7 “ 10 Februari 2025: Serangkaian kebijakan tarif baru diumumkan, termasuk pengenaan tarif 25% untuk impor baja dan aluminium oleh AS, sementara China meningkatkan tarif atas impor baja dan aluminium dari AS.
13 “ 21 Februari 2025: Presiden Trump mengeluarkan rencana “Adil dan Timbal Balik” untuk mengenakan tarif pada semua mitra dagang dan menandatangani memorandum pembatasan investasi China di AS, terutama di sektor-sektor strategis seperti teknologi dan infrastruktur.
3 “ 4 Maret 2025: Pada awal Maret, AS menaikkan tarif impor China menjadi 20%, yang kemudian memicu China untuk memberlakukan tarif atas produk pertanian AS seperti ayam, gandum, jagung, dan kapas.
26 Maret 2025: Sebuah panggilan video antara pejabat Dagang AS dan Wakil Perdana Menteri China mengungkapkan adanya minat untuk mencapai kesepakatan perdagangan, walaupun negosiasi belum dimulai secara resmi.
2 “ 5 April 2025: AS melancarkan rangkaian tarif timbal balik dengan penambahan tarif 34% sebagai respons terhadap kebijakan China.

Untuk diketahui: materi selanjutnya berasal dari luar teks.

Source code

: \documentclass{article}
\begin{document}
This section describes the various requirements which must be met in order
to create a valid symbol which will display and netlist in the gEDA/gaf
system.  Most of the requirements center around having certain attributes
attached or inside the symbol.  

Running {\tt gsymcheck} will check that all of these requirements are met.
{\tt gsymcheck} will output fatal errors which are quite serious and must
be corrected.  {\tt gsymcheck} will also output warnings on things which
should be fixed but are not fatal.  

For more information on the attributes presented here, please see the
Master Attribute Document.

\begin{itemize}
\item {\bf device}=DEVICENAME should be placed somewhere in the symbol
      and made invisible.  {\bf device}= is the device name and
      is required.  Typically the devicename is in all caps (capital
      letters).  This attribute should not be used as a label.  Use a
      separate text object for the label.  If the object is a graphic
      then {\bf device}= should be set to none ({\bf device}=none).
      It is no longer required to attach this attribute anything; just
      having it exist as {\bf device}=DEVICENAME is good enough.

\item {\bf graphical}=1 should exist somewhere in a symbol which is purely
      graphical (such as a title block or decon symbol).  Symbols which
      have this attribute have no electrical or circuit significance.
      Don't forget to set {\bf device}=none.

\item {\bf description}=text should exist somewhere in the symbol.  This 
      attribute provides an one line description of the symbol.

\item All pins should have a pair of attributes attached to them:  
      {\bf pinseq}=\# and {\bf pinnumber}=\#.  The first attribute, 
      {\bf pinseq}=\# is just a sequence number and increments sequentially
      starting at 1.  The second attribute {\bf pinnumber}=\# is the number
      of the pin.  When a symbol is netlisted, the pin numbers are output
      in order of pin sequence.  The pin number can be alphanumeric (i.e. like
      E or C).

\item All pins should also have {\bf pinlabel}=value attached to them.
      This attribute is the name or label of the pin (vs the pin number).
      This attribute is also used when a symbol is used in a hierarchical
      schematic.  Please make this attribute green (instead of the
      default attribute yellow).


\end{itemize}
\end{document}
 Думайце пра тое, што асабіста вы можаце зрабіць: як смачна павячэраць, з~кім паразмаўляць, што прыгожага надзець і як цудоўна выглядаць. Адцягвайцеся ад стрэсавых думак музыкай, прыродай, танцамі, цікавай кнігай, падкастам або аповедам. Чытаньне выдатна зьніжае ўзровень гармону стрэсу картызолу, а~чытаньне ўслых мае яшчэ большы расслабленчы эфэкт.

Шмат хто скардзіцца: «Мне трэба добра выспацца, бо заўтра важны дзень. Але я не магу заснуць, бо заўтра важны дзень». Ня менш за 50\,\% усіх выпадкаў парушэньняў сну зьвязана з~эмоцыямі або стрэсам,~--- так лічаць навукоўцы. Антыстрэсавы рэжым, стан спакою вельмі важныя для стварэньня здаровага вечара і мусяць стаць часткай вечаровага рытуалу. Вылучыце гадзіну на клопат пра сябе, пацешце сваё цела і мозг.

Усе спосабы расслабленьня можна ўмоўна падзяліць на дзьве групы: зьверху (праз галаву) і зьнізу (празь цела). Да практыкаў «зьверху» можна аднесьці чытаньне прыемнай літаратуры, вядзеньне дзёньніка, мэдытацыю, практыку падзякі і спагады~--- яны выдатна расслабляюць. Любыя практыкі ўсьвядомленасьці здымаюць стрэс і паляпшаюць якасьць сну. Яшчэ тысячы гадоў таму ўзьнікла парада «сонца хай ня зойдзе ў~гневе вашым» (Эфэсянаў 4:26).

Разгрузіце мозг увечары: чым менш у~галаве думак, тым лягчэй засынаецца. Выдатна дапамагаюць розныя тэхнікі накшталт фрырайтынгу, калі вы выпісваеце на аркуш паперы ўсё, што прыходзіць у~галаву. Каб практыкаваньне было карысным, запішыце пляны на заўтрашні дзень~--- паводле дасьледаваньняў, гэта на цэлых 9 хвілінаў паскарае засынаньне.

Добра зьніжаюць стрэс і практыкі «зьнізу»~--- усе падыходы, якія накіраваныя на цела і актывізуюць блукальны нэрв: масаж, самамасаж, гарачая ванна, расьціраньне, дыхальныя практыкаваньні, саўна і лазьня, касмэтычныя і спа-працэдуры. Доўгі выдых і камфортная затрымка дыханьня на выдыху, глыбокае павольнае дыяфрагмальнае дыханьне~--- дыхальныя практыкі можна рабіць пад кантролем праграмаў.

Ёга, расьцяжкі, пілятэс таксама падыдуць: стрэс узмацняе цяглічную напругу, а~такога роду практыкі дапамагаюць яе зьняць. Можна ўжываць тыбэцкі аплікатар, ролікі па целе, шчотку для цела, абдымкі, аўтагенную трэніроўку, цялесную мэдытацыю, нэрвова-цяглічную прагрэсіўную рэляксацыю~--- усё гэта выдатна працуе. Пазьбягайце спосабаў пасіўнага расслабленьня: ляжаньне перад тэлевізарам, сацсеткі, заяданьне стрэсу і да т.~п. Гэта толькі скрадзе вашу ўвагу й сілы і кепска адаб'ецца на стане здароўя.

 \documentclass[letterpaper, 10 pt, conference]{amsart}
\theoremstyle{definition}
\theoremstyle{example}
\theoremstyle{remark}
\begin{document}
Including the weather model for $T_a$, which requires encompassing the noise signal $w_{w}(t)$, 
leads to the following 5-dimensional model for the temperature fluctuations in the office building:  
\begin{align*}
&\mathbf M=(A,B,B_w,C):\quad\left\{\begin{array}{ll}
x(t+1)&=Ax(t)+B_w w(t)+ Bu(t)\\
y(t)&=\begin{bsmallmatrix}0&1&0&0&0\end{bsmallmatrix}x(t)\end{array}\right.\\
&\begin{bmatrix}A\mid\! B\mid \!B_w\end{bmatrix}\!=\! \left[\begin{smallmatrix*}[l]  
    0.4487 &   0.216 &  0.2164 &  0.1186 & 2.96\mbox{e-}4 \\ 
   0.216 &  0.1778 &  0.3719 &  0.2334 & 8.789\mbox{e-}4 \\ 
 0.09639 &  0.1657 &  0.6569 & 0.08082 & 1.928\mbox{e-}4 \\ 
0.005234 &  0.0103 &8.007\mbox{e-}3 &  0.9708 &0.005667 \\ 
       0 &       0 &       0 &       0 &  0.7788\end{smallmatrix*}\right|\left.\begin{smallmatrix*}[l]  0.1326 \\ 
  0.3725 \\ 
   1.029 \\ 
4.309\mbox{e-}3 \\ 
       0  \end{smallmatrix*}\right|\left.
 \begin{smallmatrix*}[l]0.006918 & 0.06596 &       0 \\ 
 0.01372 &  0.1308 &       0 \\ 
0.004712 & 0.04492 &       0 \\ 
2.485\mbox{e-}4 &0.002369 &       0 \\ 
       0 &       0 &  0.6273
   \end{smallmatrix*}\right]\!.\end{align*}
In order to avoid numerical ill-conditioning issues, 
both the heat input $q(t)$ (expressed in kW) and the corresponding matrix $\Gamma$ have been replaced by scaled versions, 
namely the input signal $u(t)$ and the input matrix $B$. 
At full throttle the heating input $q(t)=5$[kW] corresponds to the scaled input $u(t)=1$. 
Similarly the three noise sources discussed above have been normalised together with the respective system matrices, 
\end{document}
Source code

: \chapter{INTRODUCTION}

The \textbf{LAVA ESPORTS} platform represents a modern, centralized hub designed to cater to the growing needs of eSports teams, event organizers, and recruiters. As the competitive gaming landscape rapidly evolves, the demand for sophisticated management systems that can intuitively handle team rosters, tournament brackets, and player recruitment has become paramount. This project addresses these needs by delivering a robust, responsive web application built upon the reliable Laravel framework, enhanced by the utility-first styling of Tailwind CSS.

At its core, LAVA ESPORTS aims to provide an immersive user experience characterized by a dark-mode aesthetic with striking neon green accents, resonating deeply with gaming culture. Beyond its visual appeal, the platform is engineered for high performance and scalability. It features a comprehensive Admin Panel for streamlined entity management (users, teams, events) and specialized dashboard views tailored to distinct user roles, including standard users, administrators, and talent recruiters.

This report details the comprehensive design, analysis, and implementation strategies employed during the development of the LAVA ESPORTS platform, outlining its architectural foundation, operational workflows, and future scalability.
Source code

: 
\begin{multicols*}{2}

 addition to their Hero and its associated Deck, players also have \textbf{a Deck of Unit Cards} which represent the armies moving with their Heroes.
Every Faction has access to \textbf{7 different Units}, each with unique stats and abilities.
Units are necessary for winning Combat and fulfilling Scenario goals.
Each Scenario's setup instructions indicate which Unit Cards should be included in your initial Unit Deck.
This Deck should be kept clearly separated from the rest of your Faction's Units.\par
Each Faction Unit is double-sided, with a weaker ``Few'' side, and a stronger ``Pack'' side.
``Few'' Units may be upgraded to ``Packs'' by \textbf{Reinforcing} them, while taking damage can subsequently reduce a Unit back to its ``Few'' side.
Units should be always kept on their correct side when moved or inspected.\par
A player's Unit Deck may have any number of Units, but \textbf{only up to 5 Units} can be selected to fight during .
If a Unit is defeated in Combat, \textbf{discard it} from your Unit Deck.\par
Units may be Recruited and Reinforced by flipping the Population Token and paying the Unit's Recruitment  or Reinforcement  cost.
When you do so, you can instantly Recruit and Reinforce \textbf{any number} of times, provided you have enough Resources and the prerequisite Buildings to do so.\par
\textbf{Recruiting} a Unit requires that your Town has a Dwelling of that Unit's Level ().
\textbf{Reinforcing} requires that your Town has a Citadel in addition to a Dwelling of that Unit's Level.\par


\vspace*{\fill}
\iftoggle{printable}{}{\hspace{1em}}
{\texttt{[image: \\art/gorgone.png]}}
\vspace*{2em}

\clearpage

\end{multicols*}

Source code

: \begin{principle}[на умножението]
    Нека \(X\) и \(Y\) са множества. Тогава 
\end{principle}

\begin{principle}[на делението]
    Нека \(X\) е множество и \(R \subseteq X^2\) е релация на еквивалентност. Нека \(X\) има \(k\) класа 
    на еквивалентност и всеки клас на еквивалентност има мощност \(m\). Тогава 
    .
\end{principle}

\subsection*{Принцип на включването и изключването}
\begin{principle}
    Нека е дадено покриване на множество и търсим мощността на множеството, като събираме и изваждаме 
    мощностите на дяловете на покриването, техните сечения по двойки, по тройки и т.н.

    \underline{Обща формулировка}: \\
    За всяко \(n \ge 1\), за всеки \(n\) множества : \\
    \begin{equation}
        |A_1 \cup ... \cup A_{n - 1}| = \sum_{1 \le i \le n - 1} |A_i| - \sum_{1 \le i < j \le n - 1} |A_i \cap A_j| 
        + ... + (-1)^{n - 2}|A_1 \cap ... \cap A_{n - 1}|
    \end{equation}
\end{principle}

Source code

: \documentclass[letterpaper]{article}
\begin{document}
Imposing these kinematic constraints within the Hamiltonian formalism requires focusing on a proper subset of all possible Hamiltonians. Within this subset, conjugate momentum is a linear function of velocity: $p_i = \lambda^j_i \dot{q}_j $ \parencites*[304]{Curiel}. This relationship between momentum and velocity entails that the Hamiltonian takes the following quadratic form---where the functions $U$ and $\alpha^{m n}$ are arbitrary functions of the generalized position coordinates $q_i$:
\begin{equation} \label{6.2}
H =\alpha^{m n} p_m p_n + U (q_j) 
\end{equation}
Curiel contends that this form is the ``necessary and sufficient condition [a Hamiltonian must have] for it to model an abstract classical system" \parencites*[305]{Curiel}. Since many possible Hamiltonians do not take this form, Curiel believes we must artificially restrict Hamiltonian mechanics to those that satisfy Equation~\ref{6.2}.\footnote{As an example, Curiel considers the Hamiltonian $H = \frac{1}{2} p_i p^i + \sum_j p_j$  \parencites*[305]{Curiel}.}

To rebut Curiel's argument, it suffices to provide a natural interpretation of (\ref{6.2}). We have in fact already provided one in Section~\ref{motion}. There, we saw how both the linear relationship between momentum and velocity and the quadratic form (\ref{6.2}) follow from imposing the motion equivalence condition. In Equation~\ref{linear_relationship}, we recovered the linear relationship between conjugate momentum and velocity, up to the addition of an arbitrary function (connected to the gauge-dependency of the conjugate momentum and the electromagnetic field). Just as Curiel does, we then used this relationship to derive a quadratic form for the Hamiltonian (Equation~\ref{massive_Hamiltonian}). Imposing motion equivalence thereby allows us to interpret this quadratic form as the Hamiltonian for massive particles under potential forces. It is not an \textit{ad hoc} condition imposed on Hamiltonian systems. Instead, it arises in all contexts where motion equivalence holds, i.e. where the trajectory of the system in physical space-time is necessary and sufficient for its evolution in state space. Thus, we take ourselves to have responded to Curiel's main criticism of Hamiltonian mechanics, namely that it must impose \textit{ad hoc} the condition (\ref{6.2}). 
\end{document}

Langkah ini diikuti dengan pengakhiran pengecualian de minimis untuk paket senilai di bawah US$800, yang akan diberlakukan mulai Mei.
8 “ 11 April 2025: Eskalasi mencapai puncaknya dengan Trump menaikkan tarif timbal balik hingga 125% dan pada hari berikutnya China membalas dengan tarif 125%, menyatakan bahwa Beijing tidak akan lagi merespons kenaikan tarif AS.
Dampak dan Prospek Kedepan
Menyingkapi kejadian perang dagang Amerika dan China, Dialeksis (Jumat, 11/04/2025) meminta tanggapan Teuku Jailani, Direktur Eksekutif Kamar Dagang dan Industri (Kadin) Aceh, menurutnya langkah-langkah tarif yang semakin agresif ini menimbulkan pertanyaan besar seputar dampak ekonomi global, terutama di tengah situasi pasar yang masih rentan.
"Eskalasi tarif dapat memicu gangguan rantai pasokan internasional dan menekan pertumbuhan ekonomi di kedua belah pihak. Di samping itu, inisiatif kebijakan seperti pembatasan investasi dan kontrol ekspor semakin menegaskan bahwa perang dagang ini tidak hanya soal tarif, melainkan juga mencakup aspek strategis dan keamanan nasional," ungkapnya.
Meski terdapat upaya awal dari kedua negara untuk membuka dialog melalui pertemuan virtual, menurut Teuku Jailani ketidakpastian mengenai titik temu perdagangan yang adil dan berimbang tetap menjadi persoalan utama.
"Dengan situasi yang terus berkembang, perhatian global kini tertuju pada langkah-langkah diplomatik selanjutnya yang diambil oleh kedua belah pihak guna meredam ketegangan dan meminimalisir potensi dampak negatif terhadap perekonomian dunia," ujarnya.
Ia lanjut menjelaskan,"Eskalasi tarif dapat memicu gangguan rantai pasokan internasional dan menekan pertumbuhan ekonomi di kedua belah pihak. Di samping itu, inisiatif kebijakan seperti pembatasan investasi dan kontrol ekspor semakin menegaskan bahwa perang dagang ini tidak hanya soal tarif, melainkan juga mencakup aspek strategis dan keamanan nasional. Dengan situasi yang terus berkembang, perhatian global kini tertuju pada langkah-langkah diplomatik selanjutnya yang diambil oleh kedua belah pihak guna meredam ketegangan dan meminimalisir potensi dampak negatif terhadap perekonomian dunia," rincinya.
"Dampak dari perang dagang yang semakin intensif ini menimbulkan banyak pertanyaan terkait dampak ekonomi global," tutupnya.